A crush can be a good thing
By Cheryl Lavin July 29, 2013 3:32PM
Updated: September 5, 2013 4:33PM
A crush can be fun. A crush can be dangerous. A crush can be a safety valve.
Megan says she’s had a series of crushes during the 11 years of her marriage. They’ve always happened during stressful times.
Her first crush occurred during her second pregnancy when her husband was unemployed and her daughter was showing signs of autism. The second crush occurred when she was in her early forties and feeling “old and faded and past my prime.” The third one occurred just this past year when she and her husband were going through an especially stressful time.
Their marriage has always had a lot of stress — three rounds of unemployment, two special-needs children, injuries, depression and anxiety, temper tantrums, financial problems and an arrest that cost her husband two job offers.
But this year was especially difficult because of Megan’s husband’s temper. “He broke a TV, a car door, and a chair.”
All of Megan’s crushes involved a strong attraction to a much younger co-worker. “I would look forward to seeing him and try to look extra nice if I knew I’d see him that day.”
Megan says she doesn’t think any of her crushes knew how she felt about them. Crush No. 3 even thinks of her as “a good friend and de facto older sister.” Crush No. 2 seems to have had some feelings of his own. He made a drunken pass at her at an after-hours office party. “He grabbed my behind and one of my breasts while trying to get me to dirty dance with him. Later that night he grabbed my hand, got way too close and said, ‘You and me. What do you think?’
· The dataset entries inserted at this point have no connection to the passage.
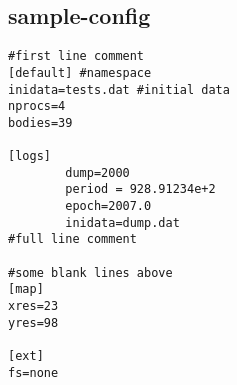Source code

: \hypertarget{sample-config-example}{
\subsection{sample-config}
}


\begin{DocInclude}\begin{verbatim}#first line comment
[default] #namespace
inidata=tests.dat #initial data
nprocs=4
bodies=39

[logs]
        dump=2000
        period = 928.91234e+2
        epoch=2007.0
        inidata=dump.dat
#full line comment

#some blank lines above
[map]
xres=23
yres=98

[ext]
fs=none
\end{verbatim}
\end{DocInclude}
“Both times I told him he’d crossed a line and wriggled away from his grasp. The following day, some co-workers read him the riot act and said if my husband ever found out, he wouldn’t be pleased.”
Megan says her husband doesn’t know anything about the crushes. As far as he’s concerned, the men are just “work friends.” But she has confided in friends who have also been married for many years.
“They all said, in one way or another, it happens to everyone and if you don’t act on your feelings, it’s harmless.”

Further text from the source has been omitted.